フロントエンドから直接Firestoreの読み書きする部分が多く、随所でバックエンド経由でFirestoreへアクセスするため、フロントエンド・バックエンドともに同じドキュメントやコレクションにアクセスするのが多いです。
FirestoreはNoSQLのため基本的にはスキーマがありませんが、下記のようにモデルクラスと変換メソッド(toFirestore
, fromFirestore
)を定義することでカスタムオブジェクトを使って保存・読み取りすることができます。
https://firebase.google.com/docs/firestore/query-data/get-data?hl=ja#custom_objects
※このあたりの解説は今回は割愛します
🌐 共有したい、でも普通にnpmパッケージ化すると全世界に公開されてしまう…
上記のような状態なので、モデルクラスや変換メソッドをフロントエンド・バックエンドで共有する必要が出てきました。
別リポジトリをシンボリックリンク化してデプロイしてゴニョゴニョ…してましたが、デプロイが遅くCIのコードもかなり複雑化するため、npmパッケージ化したいと考えました。

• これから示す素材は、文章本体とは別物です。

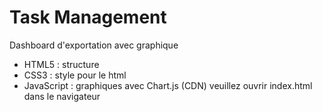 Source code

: # Task Management
Dashboard d'exportation avec graphique
- HTML5 : structure 
- CSS3 : style pour le html
- JavaScript : graphiques avec Chart.js (CDN)
veuillez ouvrir index.html dans le navigateur  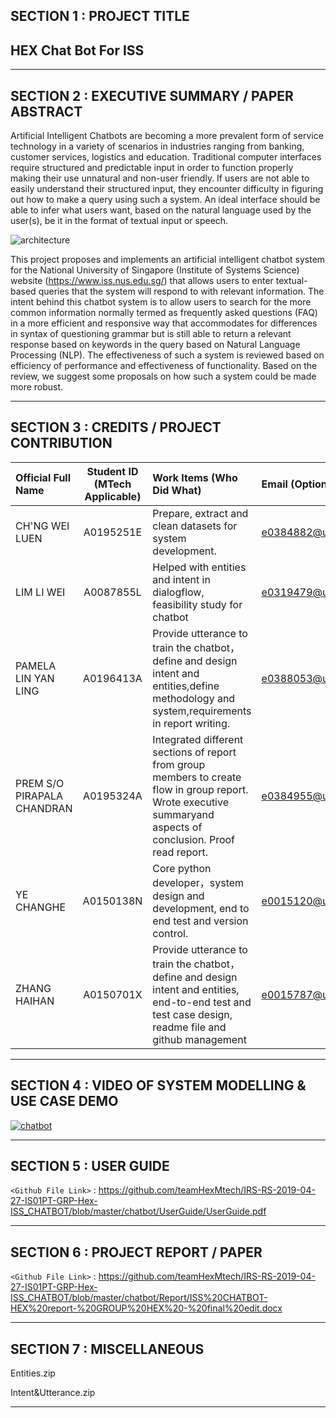 ## SECTION 1 : PROJECT TITLE
## HEX Chat Bot For ISS

---
## SECTION 2 : EXECUTIVE SUMMARY / PAPER ABSTRACT

Artificial Intelligent Chatbots are becoming a more prevalent form of service technology in a variety of scenarios in industries ranging from banking, customer services, logistics and education. Traditional computer interfaces require structured and predictable input in order to function properly making their use unnatural and non-user friendly. If users are not able to easily understand their structured input, they encounter difficulty in figuring out how to make a query using such a system. An ideal interface should be able to infer what users want, based on the natural language used by the user(s), be it in the format of textual input or speech.

![architecture](https://live.staticflickr.com/65535/47970020898_88f8c95baa.jpg)

This project proposes and implements an artificial intelligent chatbot system for the National University of Singapore (Institute of Systems Science) website (https://www.iss.nus.edu.sg/) that allows users to enter textual-based queries that the system will respond to with relevant information. The intent behind this chatbot system is to allow users to search for the more common information normally termed as  frequently asked questions (FAQ) in a more efficient and responsive way that accommodates for differences in syntax of questioning grammar but is still able to return a relevant response based on keywords in the query based on Natural Language Processing (NLP). The effectiveness of such a system is reviewed based on efficiency of performance and effectiveness of functionality. Based on the review, we suggest some proposals on how such a system could be made more robust.

---
## SECTION 3 : CREDITS / PROJECT CONTRIBUTION

| Official Full Name  | Student ID (MTech Applicable)  | Work Items (Who Did What) | Email (Optional) |
| :------------ |:---------------:| :-----| :-----|
| CH'NG WEI LUEN | A0195251E | Prepare, extract and clean datasets for system development.| e0384882@u.nus.edu |
| LIM LI WEI | A0087855L | Helped with entities and intent in dialogflow, feasibility study for chatbot| e0319479@u.nus.edu |
| PAMELA LIN YAN LING | A0196413A | Provide utterance to train the chatbot，define and design intent and entities,define methodology and system,requirements in report writing.| e0388053@u.nus.edu |
| PREM S/O PIRAPALA CHANDRAN | A0195324A | Integrated different sections of report from group members to create flow in group report. Wrote executive summaryand aspects of conclusion. Proof read report.| e0384955@u.nus.edu |
| YE CHANGHE | A0150138N | Core python developer，system design and development, end to end test and version control.| e0015120@u.nus.edu |
| ZHANG HAIHAN | A0150701X |Provide utterance to train the chatbot，define and design intent and entities, end-to-end test and test case design, readme file and github management | e0015787@u.nus.edu |
---
## SECTION 4 : VIDEO OF SYSTEM MODELLING & USE CASE DEMO

[![chatbot](https://live.staticflickr.com/65535/47972358351_01510dcc1e.jpg)](https://drive.google.com/file/d/1FhxCXpStMn6lju7eKJkGpQHid2nw8l_j/view?usp=sharing "hex_chatbot")

---
## SECTION 5 : USER GUIDE

`<Github File Link>` : <https://github.com/teamHexMtech/IRS-RS-2019-04-27-IS01PT-GRP-Hex-ISS_CHATBOT/blob/master/chatbot/UserGuide/UserGuide.pdf>

---
## SECTION 6 : PROJECT REPORT / PAPER

`<Github File Link>` : <https://github.com/teamHexMtech/IRS-RS-2019-04-27-IS01PT-GRP-Hex-ISS_CHATBOT/blob/master/chatbot/Report/ISS%20CHATBOT-HEX%20report-%20GROUP%20HEX%20-%20final%20edit.docx>

---
## SECTION 7 : MISCELLANEOUS
Entities.zip

Intent&Utterance.zip

---

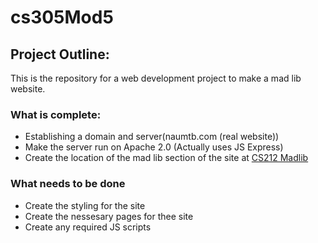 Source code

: # cs305Mod5
## Project Outline:
This is the repository for a web development project to make a mad lib website.
### What is complete:
- Establishing a domain and server(naumtb.com (real website))
- Make the server run on Apache 2.0 (Actually uses JS Express)
- Create the location of the mad lib section of the site at [CS212 Madlib](naumtb.com/cs212/homework/8)
### What needs to be done
- Create the styling for the site
- Create the nessesary pages for thee site
- Create any required JS scripts
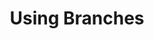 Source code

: ---
layout: module
title: Using Branches
pre-requisites: CONT-01_Understanding-github-flow
learning-objective: Create a branch to separate feature work from the master branch.
screens:
  - image-slide:
      title: Using Branches
      image: branch-icon.jpg
      presenter-script:
        - Every day you will be editing files on your project or adding new files.
        - You don't want to take risks with the code on your master branch so you need to create a branch.
        - When you create a branch, you are essentially creating an identical copy of the project at that point in time that is completely separate from the master branch.
        - This keeps your the code on your master branch safe while you experiment and fix issues.
        - Let's learn how you can create a new branch.
  - video-slide:
      title: Creating a Branch
      video: https://www.youtube.com/watch?v=r5C6yXNaSGo
      video-script:
        - do: Navigate to the `class repository`
          say: Earlier you created an issue to create an introduction file. Let's create a branch that you will use to add your file.
        - do: Click the branch dropdown
          say: You can create a branch by clicking on the `branch dropdown`.
        - do: Enter the branch name 'firstname-lastname-intro'
          say: And entering a branch name in the text field.
        - do: Press `Enter`
          say: "When you press Enter, you are automatically switched to the `firstname-lastname-intro` branch. Now, any changes you make to the files in the repository will be applied to this new branch."
        - do: Go to another repo and then return to the class repo
          say: "However, a word of caution. When you leave the repository and come back, notice that GitHub automatically assumes you want to see the items on the master branch."
        - do: Click the branch dropdown and reselect the branch
          say: "If you want to continue working on your branch, you will need to reselect it using the branch dropdown. Now you are ready to create your own branch and start adding some commits."
  - lab:
      title: Creating a Branch
      id: CONT-02-lab-01
      presenter-script:
        - Let's practice creating a branch.
      steps:
        - description: "Create a branch in the repo named firstname-lastname (using your first and last names)."
          id: CONT-02-create-branch
          verifications:
            - verification-type: branch-created
              id: CONT-02-create-branch-verification
              success-message: "Great job - you created a branch."
              failure-message: "It looks like you didn't create a branch. Want to try again?"
additional-labs:
additional-questions:
resources:
  - title: YouTube Video - Branch
    url: https://youtu.be/H5GJfcp3p4Q?list=PLg7s6cbtAD15G8lNyoaYDuKZSKyJrgwB-

--- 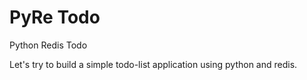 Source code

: PyRe Todo
=========

Python Redis Todo

Let's try to build a simple todo-list application using python and redis.
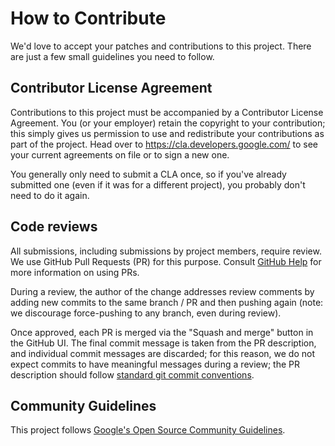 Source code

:# How to Contribute

We'd love to accept your patches and contributions to this project. There are
just a few small guidelines you need to follow.

## Contributor License Agreement

Contributions to this project must be accompanied by a Contributor License
Agreement. You (or your employer) retain the copyright to your contribution;
this simply gives us permission to use and redistribute your contributions as
part of the project. Head over to <https://cla.developers.google.com/> to see
your current agreements on file or to sign a new one.

You generally only need to submit a CLA once, so if you've already submitted one
(even if it was for a different project), you probably don't need to do it
again.

## Code reviews

All submissions, including submissions by project members, require review. We
use GitHub Pull Requests (PR) for this purpose. Consult
[GitHub Help](https://help.github.com/articles/about-pull-requests/) for more
information on using PRs.

During a review, the author of the change addresses review comments by adding
new commits to the same branch / PR and then pushing again (note: we discourage
force-pushing to any branch, even during review).

Once approved, each PR is merged via the "Squash and merge" button in the
GitHub UI. The final commit message is taken from the PR description, and
individual commit messages are discarded; for this reason, we do not expect
commits to have meaningful messages during a review; the PR description should
follow [standard git commit
conventions](https://chris.beams.io/posts/git-commit/).

## Community Guidelines

This project follows [Google's Open Source Community
Guidelines](https://opensource.google.com/conduct/).
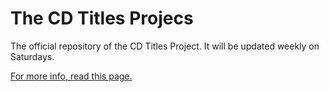 # The CD Titles Projecs

The official repository of the CD Titles Project. It will be updated weekly on Saturdays.

[For more info, read this page.](https://puzzylpiece.nekoweb.org/cdtitles.html) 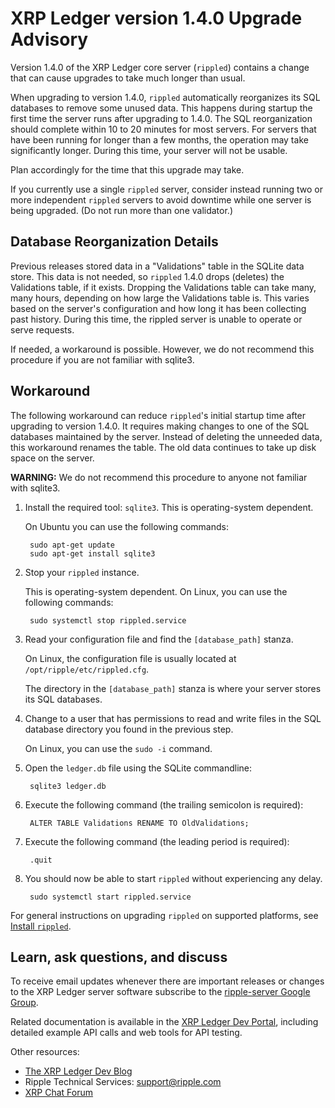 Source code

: # XRP Ledger version 1.4.0 Upgrade Advisory

Version 1.4.0 of the XRP Ledger core server (`rippled`) contains a change that can cause upgrades to take much longer than usual.

When upgrading to version 1.4.0, `rippled` automatically reorganizes its SQL databases to remove some unused data. This happens during startup the first time the server runs after upgrading to 1.4.0. The SQL reorganization should complete within 10 to 20 minutes for most servers. For servers that have been running for longer than a few months, the operation may take significantly longer. During this time, your server will not be usable.

Plan accordingly for the time that this upgrade may take.

If you currently use a single `rippled` server, consider instead running two or more independent `rippled` servers to avoid downtime while one server is being upgraded. (Do not run more than one validator.)

## Database Reorganization Details

Previous releases stored data in a "Validations" table in the SQLite data store. This data is not needed, so `rippled` 1.4.0 drops (deletes) the Validations table, if it exists. Dropping the Validations table can take many, many hours, depending on how large the Validations table is. This varies based on the server's configuration and how long it has been collecting past history. During this time, the rippled server is unable to operate or serve requests.

If needed, a workaround is possible. However, we do not recommend this procedure if you are not familiar with sqlite3.

## Workaround

The following workaround can reduce `rippled`'s initial startup time after upgrading to version 1.4.0. It requires making changes to one of the SQL databases maintained by the server. Instead of deleting the unneeded data, this workaround renames the table. The old data continues to take up disk space on the server.

**WARNING:** We do not recommend this procedure to anyone not familiar with sqlite3.

1. Install the required tool: `sqlite3`. This is operating-system dependent.
    
    On Ubuntu you can use the following commands:

        sudo apt-get update
        sudo apt-get install sqlite3

2. Stop your `rippled` instance.

    This is operating-system dependent. On Linux, you can use the following commands:

        sudo systemctl stop rippled.service

3. Read your configuration file and find the `[database_path]` stanza.

    On Linux, the configuration file is usually located at `/opt/ripple/etc/rippled.cfg`.
    
    The directory in the `[database_path]` stanza is where your server stores its SQL databases.
    
4. Change to a user that has permissions to read and write files in the SQL database directory you found in the previous step. 

    On Linux, you can use the `sudo -i` command.
    
5. Open the `ledger.db` file using the SQLite commandline:
    
        sqlite3 ledger.db
    
6. Execute the following command (the trailing semicolon is required):

        ALTER TABLE Validations RENAME TO OldValidations;
    
7. Execute the following command (the leading period is required):

        .quit

8. You should now be able to start `rippled` without experiencing any delay.

        sudo systemctl start rippled.service

For general instructions on upgrading `rippled` on supported platforms, see [Install `rippled`](https://xrpl.org/install-rippled.html).

## Learn, ask questions, and discuss

To receive email updates whenever there are important releases or changes to the XRP Ledger server software subscribe to the [ripple-server Google Group](https://groups.google.com/forum/#!forum/ripple-server).

Related documentation is available in the [XRP Ledger Dev Portal](https://xrpl.org/), including detailed example API calls and web tools for API testing.

Other resources:

* [The XRP Ledger Dev Blog](https://xrpl.org/blog/)
* Ripple Technical Services: <support@ripple.com>
* [XRP Chat Forum](http://www.xrpchat.com/) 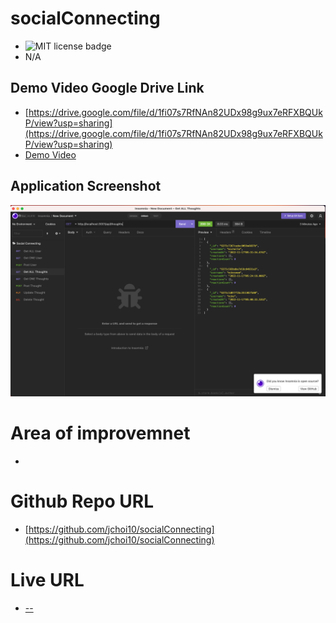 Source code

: # socialConnecting
- ![MIT license badge](https://img.shields.io/badge/license-mit-blue)
- N/A


## Demo Video Google Drive Link

- [https://drive.google.com/file/d/1fi07s7RfNAn82UDx98g9ux7eRFXBQUkP/view?usp=sharing](https://drive.google.com/file/d/1fi07s7RfNAn82UDx98g9ux7eRFXBQUkP/view?usp=sharing)
- [Demo Video](./public/assets/socialConnecting_Demo.mov) 

## Application Screenshot

![screenshot](./public/assets/socialConnecting_Insomnia_ss.png)


# Area of improvemnet

- 

# Github Repo URL

- [https://github.com/jchoi10/socialConnecting](https://github.com/jchoi10/socialConnecting)

# Live URL

- [--](--)
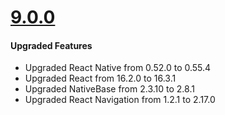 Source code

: # [9.0.0](http://gitstrap.com/strapmobile/FlatApp/blob/v9.0.0/React-Native/ChangeLog.md)

#### Upgraded Features

* Upgraded React Native from 0.52.0 to 0.55.4
* Upgraded React from 16.2.0 to 16.3.1
* Upgraded NativeBase from 2.3.10 to 2.8.1
* Upgraded React Navigation from 1.2.1 to 2.17.0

が、npmパッケージは全世界に公開されてしまうため、ちょっと微妙…
そこでGithubPackagesを使ってプライベートなnpmパッケージを作成しそれらをVue, Node.jsそれぞれでnpm install
して使うようにします。
🎯 ゴール
- モデルクラス・変換メソッドをGithubのプライベートリポジトリに作成する
- プライベートリポジトリのコードをGithubPackagesにパッケージを公開する
- 公開されたパッケージをVue3/Node.jsそれぞれで
npm install XXX@YY.YY.YY
のような形で利用することができる
📝 本題
🛠️ モデルクラスをGithubのプライベートリポジトリに作成する
- さくっと共有したいリポジトリを作成します。
npm init -y npm install typescript -D npx tsc --init
-
.gitignore
を作成(最低限しか入れてません)node_modules .DS_Store Thumbs.db dist/**/*
- 共有したいコードを作る
src/index.ts
export class City { constructor( readonly name: string, readonly state: string, readonly country: string ) {} static toFirestore(city: City) { return { name: city.name, state: city.state, country: city.country, }; } }
-
tsconfig.json
を設定
僕の担当するプロダクトではNode.jsはCommonJS、VueはESModuleで動いているため、それぞれの形式でビルドする必要があります。このあたりの詳しい話は割愛します。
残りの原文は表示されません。